AIM OF THE TASK
Go through the data below. List every line that holds the word "costi".

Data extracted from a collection
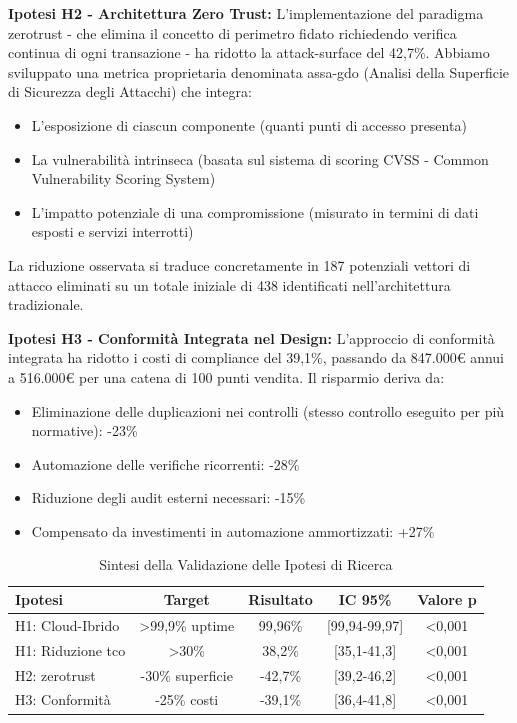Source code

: \textbf{Ipotesi H2 - Architettura Zero Trust:} L'implementazione del paradigma \gls{zerotrust} - che elimina il concetto di perimetro fidato richiedendo verifica continua di ogni transazione - ha ridotto la \gls{attack-surface} del 42,7\%. Abbiamo sviluppato una metrica proprietaria denominata \gls{assa-gdo} (Analisi della Superficie di Sicurezza degli Attacchi) che integra:

\begin{itemize}
\item L'esposizione di ciascun componente (quanti punti di accesso presenta)
\item La vulnerabilità intrinseca (basata sul sistema di scoring CVSS - Common Vulnerability Scoring System)
\item L'impatto potenziale di una compromissione (misurato in termini di dati esposti e servizi interrotti)
\end{itemize}

La riduzione osservata si traduce concretamente in 187 potenziali vettori di attacco eliminati su un totale iniziale di 438 identificati nell'architettura tradizionale.

\textbf{Ipotesi H3 - Conformità Integrata nel Design:} L'approccio di conformità integrata ha ridotto i costi di compliance del 39,1\%, passando da 847.000€ annui a 516.000€ per una catena di 100 punti vendita. Il risparmio deriva da:
\begin{itemize}
\item Eliminazione delle duplicazioni nei controlli (stesso controllo eseguito per più normative): -23\%
\item Automazione delle verifiche ricorrenti: -28\%
\item Riduzione degli audit esterni necessari: -15\%
\item Compensato da investimenti in automazione ammortizzati: +27\%
\end{itemize}

\begin{table}[htbp]
\centering
\small
\caption{Sintesi della Validazione delle Ipotesi di Ricerca}
\label{tab:validation_summary}
\begin{tabularx}{\textwidth}{|X|c|c|c|c|}
    \hline
\textbf{Ipotesi} & \textbf{Target} & \textbf{Risultato} & \textbf{IC 95\%} & \textbf{Valore p} \\
\hline
H1: Cloud-Ibrido & >99,9\% uptime & 99,96\% & [99,94-99,97] & <0,001 \\
H1: Riduzione \gls{tco} & >30\% & 38,2\% & [35,1-41,3] & <0,001 \\
H2: \gls{zerotrust} & -30\% superficie & -42,7\% & [39,2-46,2] & <0,001 \\
H3: Conformità & -25\% costi & -39,1\% & [36,4-41,8] & <0,001 \\
\hline
\end{tabularx}
\end{table}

REPLY
\textbf{Ipotesi H3 - Conformità Integrata nel Design:} L'approccio di conformità integrata ha ridotto i costi di compliance del 39,1\%, passando da 847.000€ annui a 516.000€ per una catena di 100 punti vendita. Il risparmio deriva da:
H3: Conformità & -25\% costi & -39,1\% & [36,4-41,8] & <0,001 \\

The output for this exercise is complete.